= Leahy Library =

Howard and Alba Leahy Library is located in the Vermont History Center in Barre, VT. It is housed in the old Spaulding School Building and run by the Vermont Historical Society, which is also located in the same building.

==About==
The library was named after Howard and Alba Leahy, the parents of U.S. Senator Patrick Leahy. Senator Leahy helped secure funding to pay for some of the renovations of the Spaulding School building and in return the Vermont Historical Society named the library in his parents' honor.

The Howard and Alba Leahy Library is open to the public and allows for individualized research. Researchers can find a variety of resources documenting the history and people of Vermont, including a collection of books and pamphlets dating from the 1770s to the present. The past is preserved at the library in letters, diaries, ledgers and scrapbooks. The extensive photograph and broadside collections create a visual record of the state's past as well.
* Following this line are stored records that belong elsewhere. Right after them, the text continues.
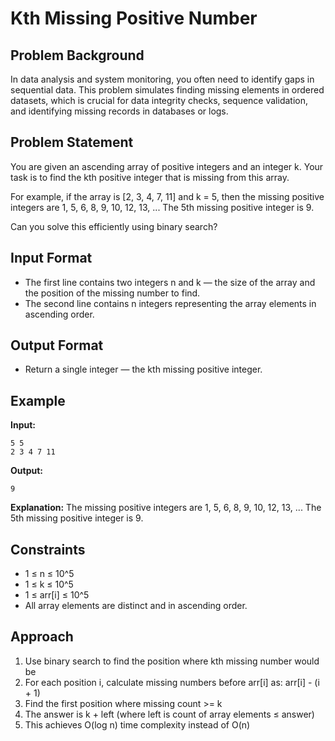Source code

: # Kth Missing Positive Number

## Problem Background

In data analysis and system monitoring, you often need to identify gaps in sequential data. This problem simulates finding missing elements in ordered datasets, which is crucial for data integrity checks, sequence validation, and identifying missing records in databases or logs.

## Problem Statement

You are given an ascending array of positive integers and an integer k. Your task is to find the kth positive integer that is missing from this array.

For example, if the array is [2, 3, 4, 7, 11] and k = 5, then the missing positive integers are 1, 5, 6, 8, 9, 10, 12, 13, ... The 5th missing positive integer is 9.

Can you solve this efficiently using binary search?

## Input Format

- The first line contains two integers n and k — the size of the array and the position of the missing number to find.
- The second line contains n integers representing the array elements in ascending order.

## Output Format

- Return a single integer — the kth missing positive integer.

## Example

**Input:**

```
5 5
2 3 4 7 11
```

**Output:**

```
9
```

**Explanation:**
The missing positive integers are 1, 5, 6, 8, 9, 10, 12, 13, ...
The 5th missing positive integer is 9.

## Constraints

- 1 ≤ n ≤ 10^5
- 1 ≤ k ≤ 10^5
- 1 ≤ arr[i] ≤ 10^5
- All array elements are distinct and in ascending order.

## Approach

1. Use binary search to find the position where kth missing number would be
2. For each position i, calculate missing numbers before arr[i] as: arr[i] - (i + 1)
3. Find the first position where missing count >= k
4. The answer is k + left (where left is count of array elements ≤ answer)
5. This achieves O(log n) time complexity instead of O(n)

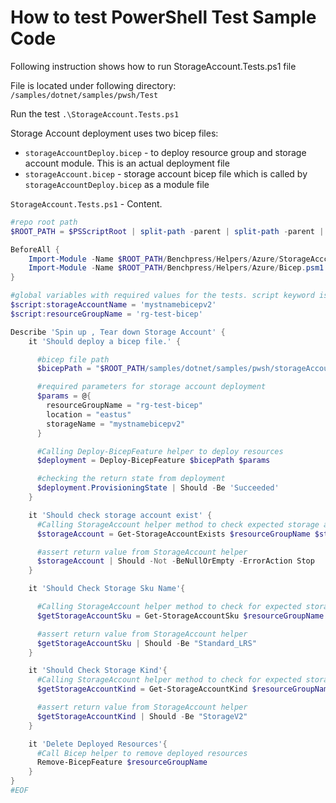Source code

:# How to test PowerShell Test Sample Code

Following instruction shows how to run StorageAccount.Tests.ps1 file

File is located under following directory: `/samples/dotnet/samples/pwsh/Test`

Run the test `.\StorageAccount.Tests.ps1`

Storage Account deployment uses two bicep files:

- `storageAccountDeploy.bicep` - to deploy resource group and storage account module. This is an actual deployment file
- `storageAccount.bicep` - storage account bicep file which is called by `storageAccountDeploy.bicep` as a module file

`StorageAccount.Tests.ps1` - Content.

```powershell
#repo root path
$ROOT_PATH = $PSScriptRoot | split-path -parent | split-path -parent | split-path -parent | split-path -parent | split-path -parent

BeforeAll {
    Import-Module -Name $ROOT_PATH/Benchpress/Helpers/Azure/StorageAcccount.psm1
    Import-Module -Name $ROOT_PATH/Benchpress/Helpers/Azure/Bicep.psm1
}

#global variables with required values for the tests. script keyword is used to avoid powershell megalinter complain for global keyword
$script:storageAccountName = 'mystnamebicepv2'
$script:resourceGroupName = 'rg-test-bicep'

Describe 'Spin up , Tear down Storage Account' {
    it 'Should deploy a bicep file.' {

      #bicep file path
      $bicepPath = "$ROOT_PATH/samples/dotnet/samples/pwsh/storageAccountDeploy.bicep"

      #required parameters for storage account deployment
      $params = @{
        resourceGroupName = "rg-test-bicep"
        location = "eastus"
        storageName = "mystnamebicepv2"
      }

      #Calling Deploy-BicepFeature helper to deploy resources
      $deployment = Deploy-BicepFeature $bicepPath $params

      #checking the return state from deployment
      $deployment.ProvisioningState | Should -Be 'Succeeded'
    }

    it 'Should check storage account exist' {
      #Calling StorageAccount helper method to check expected storage account exist
      $storageAccount = Get-StorageAccountExists $resourceGroupName $storageAccountName

      #assert return value from StorageAccount helper
      $storageAccount | Should -Not -BeNullOrEmpty -ErrorAction Stop
    }

    it 'Should Check Storage Sku Name'{

      #Calling StorageAccount helper method to check for expected storage Sku
      $getStorageAccountSku = Get-StorageAccountSku $resourceGroupName $storageAccountName

      #assert return value from StorageAccount helper
      $getStorageAccountSku | Should -Be "Standard_LRS"
    }

    it 'Should Check Storage Kind'{
      #Calling StorageAccount helper method to check for expected storage Kind
      $getStorageAccountKind = Get-StorageAccountKind $resourceGroupName $storageAccountName

      #assert return value from StorageAccount helper
      $getStorageAccountKind | Should -Be "StorageV2"
    }

    it 'Delete Deployed Resources'{
      #Call Bicep helper to remove deployed resources
      Remove-BicepFeature $resourceGroupName
    }
}
#EOF
```
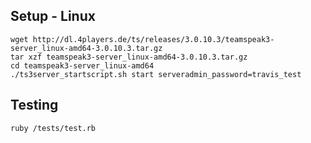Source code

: Setup - Linux
----------
```shell
wget http://dl.4players.de/ts/releases/3.0.10.3/teamspeak3-server_linux-amd64-3.0.10.3.tar.gz
tar xzf teamspeak3-server_linux-amd64-3.0.10.3.tar.gz
cd teamspeak3-server_linux-amd64
./ts3server_startscript.sh start serveradmin_password=travis_test
```

Testing
----------
```shell
ruby /tests/test.rb
```

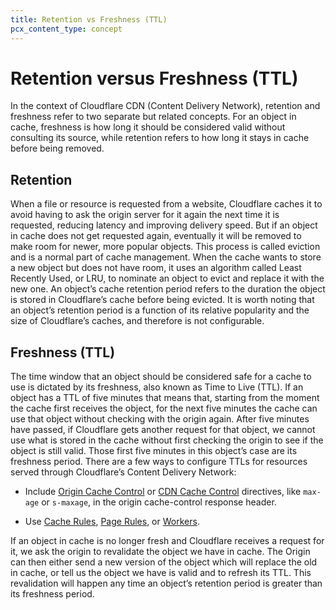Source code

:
 ```yaml
---
title: Retention vs Freshness (TTL)
pcx_content_type: concept
---
```


# Retention versus Freshness (TTL)

In the context of Cloudflare CDN (Content Delivery Network), retention and freshness refer to two separate but related concepts. For an object in cache, freshness is how long it should be considered valid without consulting its source, while retention refers to how long it stays in cache before being removed.

## Retention

When a file or resource is requested from a website, Cloudflare caches it to avoid having to ask the origin server for it again the next time it is requested, reducing latency and improving delivery speed. But if an object in cache does not get requested again, eventually it will be removed to make room for newer, more popular objects. This process is called eviction and is a normal part of cache management. When the cache wants to store a new object but does not have room, it uses an algorithm called Least Recently Used, or LRU, to nominate an object to evict and replace it with the new one. An object’s cache retention period refers to the duration the object is stored in Cloudflare’s cache before being evicted. It is worth noting that an object’s retention period is a function of its relative popularity and the size of Cloudflare’s caches, and therefore is not configurable.

## Freshness (TTL)

The time window that an object should be considered safe for a cache to use is dictated by its freshness, also known as Time to Live (TTL). If an object has a TTL of five minutes that means that, starting from the moment the cache first receives the object, for the next five minutes the cache can use that object without checking with the origin again. After five minutes have passed, if Cloudflare gets another request for that object, we cannot use what is stored in the cache without first checking the origin to see if the object is still valid. Those first five minutes in this object’s case are its freshness period. There are a few ways to configure TTLs for resources served through Cloudflare’s Content Delivery Network:

- Include [Origin Cache Control](/cache/concepts/cache-control/) or [CDN Cache Control](/cache/concepts/cache-control/) directives, like `max-age` or `s-maxage`, in the origin cache-control response header.

- Use [Cache Rules](/cache/how-to/cache-rules/), [Page Rules](/cache/how-to/edge-browser-cache-ttl/create-page-rules/), or [Workers](/cache/concepts/interact-with-workers/).

If an object in cache is no longer fresh and Cloudflare receives a request for it, we ask the origin to revalidate the object we have in cache. The Origin can then either send a new version of the object which will replace the old in cache, or tell us the object we have is valid and to refresh its TTL. This revalidation will happen any time an object’s retention period is greater than its freshness period.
With a special interest in family history, the library has the largest printed genealogical collection in the state. It is also home to some of Vermont's earliest maps and planning documents. A catalog of most of the library's holdings is available online.

==History==
In 2000, the Vermont Historical Society acquired the old Spaulding School in Barre, VT. It has since been renovated to house the Leahy library, collections storage and the administrative offices for Vermont Historical Society. In July 2002 the Society's library opened to the public on the second floor of the Vermont History Center.